● PROBLEM STATEMENT
Please provide the entries below again, word for word.

● THE DATA

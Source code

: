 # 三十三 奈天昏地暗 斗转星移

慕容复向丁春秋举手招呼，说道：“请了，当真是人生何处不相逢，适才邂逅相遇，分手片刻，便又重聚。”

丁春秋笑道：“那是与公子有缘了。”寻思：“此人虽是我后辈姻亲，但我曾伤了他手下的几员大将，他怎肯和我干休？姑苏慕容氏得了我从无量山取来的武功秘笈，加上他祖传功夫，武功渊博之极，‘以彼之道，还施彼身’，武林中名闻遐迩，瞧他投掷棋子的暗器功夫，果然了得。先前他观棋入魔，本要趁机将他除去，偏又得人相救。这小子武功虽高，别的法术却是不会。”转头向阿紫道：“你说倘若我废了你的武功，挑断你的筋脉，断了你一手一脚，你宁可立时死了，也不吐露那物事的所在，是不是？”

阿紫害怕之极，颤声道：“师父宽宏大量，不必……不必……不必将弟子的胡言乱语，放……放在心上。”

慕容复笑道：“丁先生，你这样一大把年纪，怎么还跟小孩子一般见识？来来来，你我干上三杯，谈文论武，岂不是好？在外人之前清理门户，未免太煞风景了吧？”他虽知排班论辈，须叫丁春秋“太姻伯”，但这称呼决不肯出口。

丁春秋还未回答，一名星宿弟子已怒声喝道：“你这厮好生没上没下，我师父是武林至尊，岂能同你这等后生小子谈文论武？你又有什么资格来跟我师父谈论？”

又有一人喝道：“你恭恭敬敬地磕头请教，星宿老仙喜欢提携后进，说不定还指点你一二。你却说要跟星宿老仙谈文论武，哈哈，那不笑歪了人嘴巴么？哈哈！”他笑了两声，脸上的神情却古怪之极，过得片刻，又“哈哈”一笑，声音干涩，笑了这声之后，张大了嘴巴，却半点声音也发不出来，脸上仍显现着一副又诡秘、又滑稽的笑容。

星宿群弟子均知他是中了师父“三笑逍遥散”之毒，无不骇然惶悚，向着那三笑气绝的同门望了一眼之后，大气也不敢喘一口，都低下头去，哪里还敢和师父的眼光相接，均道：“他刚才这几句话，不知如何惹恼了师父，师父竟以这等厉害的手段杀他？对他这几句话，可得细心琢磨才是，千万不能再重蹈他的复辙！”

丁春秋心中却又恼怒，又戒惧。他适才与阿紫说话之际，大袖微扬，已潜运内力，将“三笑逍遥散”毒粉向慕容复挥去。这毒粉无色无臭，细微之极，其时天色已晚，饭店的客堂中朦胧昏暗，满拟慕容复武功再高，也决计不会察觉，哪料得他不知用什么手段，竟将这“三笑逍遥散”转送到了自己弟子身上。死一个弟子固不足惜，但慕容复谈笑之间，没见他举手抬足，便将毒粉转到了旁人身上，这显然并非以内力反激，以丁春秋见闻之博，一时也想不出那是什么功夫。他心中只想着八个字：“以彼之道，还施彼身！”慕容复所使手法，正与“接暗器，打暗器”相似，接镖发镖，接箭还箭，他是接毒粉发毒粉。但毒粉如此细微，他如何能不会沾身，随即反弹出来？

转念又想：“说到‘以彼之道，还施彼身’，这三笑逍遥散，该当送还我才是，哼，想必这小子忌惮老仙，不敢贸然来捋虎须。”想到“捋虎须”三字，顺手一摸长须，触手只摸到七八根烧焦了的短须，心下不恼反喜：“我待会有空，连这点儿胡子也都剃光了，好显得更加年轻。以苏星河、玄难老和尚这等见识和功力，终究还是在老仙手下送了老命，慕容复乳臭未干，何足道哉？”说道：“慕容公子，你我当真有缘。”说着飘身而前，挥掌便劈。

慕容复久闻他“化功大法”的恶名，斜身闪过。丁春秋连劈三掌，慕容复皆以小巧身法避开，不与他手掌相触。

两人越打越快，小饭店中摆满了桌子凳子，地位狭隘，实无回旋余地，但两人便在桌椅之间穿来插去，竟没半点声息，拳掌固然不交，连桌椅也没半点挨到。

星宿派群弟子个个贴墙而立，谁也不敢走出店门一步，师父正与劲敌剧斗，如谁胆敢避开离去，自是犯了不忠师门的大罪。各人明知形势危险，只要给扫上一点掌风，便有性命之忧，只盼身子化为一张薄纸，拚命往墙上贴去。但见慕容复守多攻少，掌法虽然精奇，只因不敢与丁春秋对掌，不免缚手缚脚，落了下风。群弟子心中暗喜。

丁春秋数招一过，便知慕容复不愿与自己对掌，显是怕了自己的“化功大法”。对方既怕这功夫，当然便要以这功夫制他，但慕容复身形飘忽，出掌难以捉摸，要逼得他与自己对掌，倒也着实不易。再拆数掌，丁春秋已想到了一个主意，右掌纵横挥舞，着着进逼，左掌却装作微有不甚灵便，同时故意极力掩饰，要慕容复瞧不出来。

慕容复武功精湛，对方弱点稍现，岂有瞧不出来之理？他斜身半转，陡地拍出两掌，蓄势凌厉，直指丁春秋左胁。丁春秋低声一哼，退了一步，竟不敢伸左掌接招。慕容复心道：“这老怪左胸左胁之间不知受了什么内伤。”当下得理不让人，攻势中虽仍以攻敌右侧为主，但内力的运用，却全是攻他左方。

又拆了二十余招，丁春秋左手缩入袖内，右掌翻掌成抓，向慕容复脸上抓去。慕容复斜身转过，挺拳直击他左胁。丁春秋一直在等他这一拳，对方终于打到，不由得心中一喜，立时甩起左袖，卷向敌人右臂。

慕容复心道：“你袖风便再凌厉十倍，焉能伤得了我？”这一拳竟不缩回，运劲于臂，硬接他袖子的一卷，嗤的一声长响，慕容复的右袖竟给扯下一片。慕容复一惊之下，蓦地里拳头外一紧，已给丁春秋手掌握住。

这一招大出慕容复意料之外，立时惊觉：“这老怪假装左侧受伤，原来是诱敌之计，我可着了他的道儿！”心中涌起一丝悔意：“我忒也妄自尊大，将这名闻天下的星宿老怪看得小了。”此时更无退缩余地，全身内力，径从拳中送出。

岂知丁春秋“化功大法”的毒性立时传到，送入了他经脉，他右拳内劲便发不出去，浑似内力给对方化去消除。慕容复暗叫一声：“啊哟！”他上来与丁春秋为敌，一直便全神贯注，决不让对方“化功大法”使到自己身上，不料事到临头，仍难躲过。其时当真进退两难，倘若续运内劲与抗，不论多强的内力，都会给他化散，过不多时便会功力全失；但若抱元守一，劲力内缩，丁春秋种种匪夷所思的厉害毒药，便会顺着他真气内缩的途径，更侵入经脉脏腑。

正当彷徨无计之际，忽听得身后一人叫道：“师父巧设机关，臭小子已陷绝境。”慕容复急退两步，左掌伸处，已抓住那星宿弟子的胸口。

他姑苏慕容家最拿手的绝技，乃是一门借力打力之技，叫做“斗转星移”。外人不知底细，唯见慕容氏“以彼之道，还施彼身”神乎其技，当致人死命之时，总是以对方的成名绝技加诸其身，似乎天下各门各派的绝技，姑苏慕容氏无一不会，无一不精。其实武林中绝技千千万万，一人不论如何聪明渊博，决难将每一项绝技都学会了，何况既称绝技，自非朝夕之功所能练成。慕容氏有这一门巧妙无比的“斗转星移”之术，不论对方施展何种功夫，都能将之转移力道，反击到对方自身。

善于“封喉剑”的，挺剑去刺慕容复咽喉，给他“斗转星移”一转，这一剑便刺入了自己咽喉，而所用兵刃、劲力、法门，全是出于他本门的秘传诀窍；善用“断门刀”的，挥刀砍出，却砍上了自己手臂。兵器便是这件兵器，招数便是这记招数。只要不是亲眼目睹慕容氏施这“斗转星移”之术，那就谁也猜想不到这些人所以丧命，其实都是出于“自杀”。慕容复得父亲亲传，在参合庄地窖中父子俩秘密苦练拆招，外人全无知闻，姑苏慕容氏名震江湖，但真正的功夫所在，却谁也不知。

● TASK RESPONSE
Source code

: # 三十三 奈天昏地暗 斗转星移

慕容复向丁春秋举手招呼，说道：“请了，当真是人生何处不相逢，适才邂逅相遇，分手片刻，便又重聚。”

丁春秋笑道：“那是与公子有缘了。”寻思：“此人虽是我后辈姻亲，但我曾伤了他手下的几员大将，他怎肯和我干休？姑苏慕容氏得了我从无量山取来的武功秘笈，加上他祖传功夫，武功渊博之极，‘以彼之道，还施彼身’，武林中名闻遐迩，瞧他投掷棋子的暗器功夫，果然了得。先前他观棋入魔，本要趁机将他除去，偏又得人相救。这小子武功虽高，别的法术却是不会。”转头向阿紫道：“你说倘若我废了你的武功，挑断你的筋脉，断了你一手一脚，你宁可立时死了，也不吐露那物事的所在，是不是？”

阿紫害怕之极，颤声道：“师父宽宏大量，不必……不必……不必将弟子的胡言乱语，放……放在心上。”

慕容复笑道：“丁先生，你这样一大把年纪，怎么还跟小孩子一般见识？来来来，你我干上三杯，谈文论武，岂不是好？在外人之前清理门户，未免太煞风景了吧？”他虽知排班论辈，须叫丁春秋“太姻伯”，但这称呼决不肯出口。

丁春秋还未回答，一名星宿弟子已怒声喝道：“你这厮好生没上没下，我师父是武林至尊，岂能同你这等后生小子谈文论武？你又有什么资格来跟我师父谈论？”

又有一人喝道：“你恭恭敬敬地磕头请教，星宿老仙喜欢提携后进，说不定还指点你一二。你却说要跟星宿老仙谈文论武，哈哈，那不笑歪了人嘴巴么？哈哈！”他笑了两声，脸上的神情却古怪之极，过得片刻，又“哈哈”一笑，声音干涩，笑了这声之后，张大了嘴巴，却半点声音也发不出来，脸上仍显现着一副又诡秘、又滑稽的笑容。

星宿群弟子均知他是中了师父“三笑逍遥散”之毒，无不骇然惶悚，向着那三笑气绝的同门望了一眼之后，大气也不敢喘一口，都低下头去，哪里还敢和师父的眼光相接，均道：“他刚才这几句话，不知如何惹恼了师父，师父竟以这等厉害的手段杀他？对他这几句话，可得细心琢磨才是，千万不能再重蹈他的复辙！”

丁春秋心中却又恼怒，又戒惧。他适才与阿紫说话之际，大袖微扬，已潜运内力，将“三笑逍遥散”毒粉向慕容复挥去。这毒粉无色无臭，细微之极，其时天色已晚，饭店的客堂中朦胧昏暗，满拟慕容复武功再高，也决计不会察觉，哪料得他不知用什么手段，竟将这“三笑逍遥散”转送到了自己弟子身上。死一个弟子固不足惜，但慕容复谈笑之间，没见他举手抬足，便将毒粉转到了旁人身上，这显然并非以内力反激，以丁春秋见闻之博，一时也想不出那是什么功夫。他心中只想着八个字：“以彼之道，还施彼身！”慕容复所使手法，正与“接暗器，打暗器”相似，接镖发镖，接箭还箭，他是接毒粉发毒粉。但毒粉如此细微，他如何能不会沾身，随即反弹出来？

转念又想：“说到‘以彼之道，还施彼身’，这三笑逍遥散，该当送还我才是，哼，想必这小子忌惮老仙，不敢贸然来捋虎须。”想到“捋虎须”三字，顺手一摸长须，触手只摸到七八根烧焦了的短须，心下不恼反喜：“我待会有空，连这点儿胡子也都剃光了，好显得更加年轻。以苏星河、玄难老和尚这等见识和功力，终究还是在老仙手下送了老命，慕容复乳臭未干，何足道哉？”说道：“慕容公子，你我当真有缘。”说着飘身而前，挥掌便劈。

慕容复久闻他“化功大法”的恶名，斜身闪过。丁春秋连劈三掌，慕容复皆以小巧身法避开，不与他手掌相触。

两人越打越快，小饭店中摆满了桌子凳子，地位狭隘，实无回旋余地，但两人便在桌椅之间穿来插去，竟没半点声息，拳掌固然不交，连桌椅也没半点挨到。

星宿派群弟子个个贴墙而立，谁也不敢走出店门一步，师父正与劲敌剧斗，如谁胆敢避开离去，自是犯了不忠师门的大罪。各人明知形势危险，只要给扫上一点掌风，便有性命之忧，只盼身子化为一张薄纸，拚命往墙上贴去。但见慕容复守多攻少，掌法虽然精奇，只因不敢与丁春秋对掌，不免缚手缚脚，落了下风。群弟子心中暗喜。

丁春秋数招一过，便知慕容复不愿与自己对掌，显是怕了自己的“化功大法”。对方既怕这功夫，当然便要以这功夫制他，但慕容复身形飘忽，出掌难以捉摸，要逼得他与自己对掌，倒也着实不易。再拆数掌，丁春秋已想到了一个主意，右掌纵横挥舞，着着进逼，左掌却装作微有不甚灵便，同时故意极力掩饰，要慕容复瞧不出来。

慕容复武功精湛，对方弱点稍现，岂有瞧不出来之理？他斜身半转，陡地拍出两掌，蓄势凌厉，直指丁春秋左胁。丁春秋低声一哼，退了一步，竟不敢伸左掌接招。慕容复心道：“这老怪左胸左胁之间不知受了什么内伤。”当下得理不让人，攻势中虽仍以攻敌右侧为主，但内力的运用，却全是攻他左方。

又拆了二十余招，丁春秋左手缩入袖内，右掌翻掌成抓，向慕容复脸上抓去。慕容复斜身转过，挺拳直击他左胁。丁春秋一直在等他这一拳，对方终于打到，不由得心中一喜，立时甩起左袖，卷向敌人右臂。

慕容复心道：“你袖风便再凌厉十倍，焉能伤得了我？”这一拳竟不缩回，运劲于臂，硬接他袖子的一卷，嗤的一声长响，慕容复的右袖竟给扯下一片。慕容复一惊之下，蓦地里拳头外一紧，已给丁春秋手掌握住。

这一招大出慕容复意料之外，立时惊觉：“这老怪假装左侧受伤，原来是诱敌之计，我可着了他的道儿！”心中涌起一丝悔意：“我忒也妄自尊大，将这名闻天下的星宿老怪看得小了。”此时更无退缩余地，全身内力，径从拳中送出。

岂知丁春秋“化功大法”的毒性立时传到，送入了他经脉，他右拳内劲便发不出去，浑似内力给对方化去消除。慕容复暗叫一声：“啊哟！”他上来与丁春秋为敌，一直便全神贯注，决不让对方“化功大法”使到自己身上，不料事到临头，仍难躲过。其时当真进退两难，倘若续运内劲与抗，不论多强的内力，都会给他化散，过不多时便会功力全失；但若抱元守一，劲力内缩，丁春秋种种匪夷所思的厉害毒药，便会顺着他真气内缩的途径，更侵入经脉脏腑。

正当彷徨无计之际，忽听得身后一人叫道：“师父巧设机关，臭小子已陷绝境。”慕容复急退两步，左掌伸处，已抓住那星宿弟子的胸口。

他姑苏慕容家最拿手的绝技，乃是一门借力打力之技，叫做“斗转星移”。外人不知底细，唯见慕容氏“以彼之道，还施彼身”神乎其技，当致人死命之时，总是以对方的成名绝技加诸其身，似乎天下各门各派的绝技，姑苏慕容氏无一不会，无一不精。其实武林中绝技千千万万，一人不论如何聪明渊博，决难将每一项绝技都学会了，何况既称绝技，自非朝夕之功所能练成。慕容氏有这一门巧妙无比的“斗转星移”之术，不论对方施展何种功夫，都能将之转移力道，反击到对方自身。

善于“封喉剑”的，挺剑去刺慕容复咽喉，给他“斗转星移”一转，这一剑便刺入了自己咽喉，而所用兵刃、劲力、法门，全是出于他本门的秘传诀窍；善用“断门刀”的，挥刀砍出，却砍上了自己手臂。兵器便是这件兵器，招数便是这记招数。只要不是亲眼目睹慕容氏施这“斗转星移”之术，那就谁也猜想不到这些人所以丧命，其实都是出于“自杀”。慕容复得父亲亲传，在参合庄地窖中父子俩秘密苦练拆招，外人全无知闻，姑苏慕容氏名震江湖，但真正的功夫所在，却谁也不知。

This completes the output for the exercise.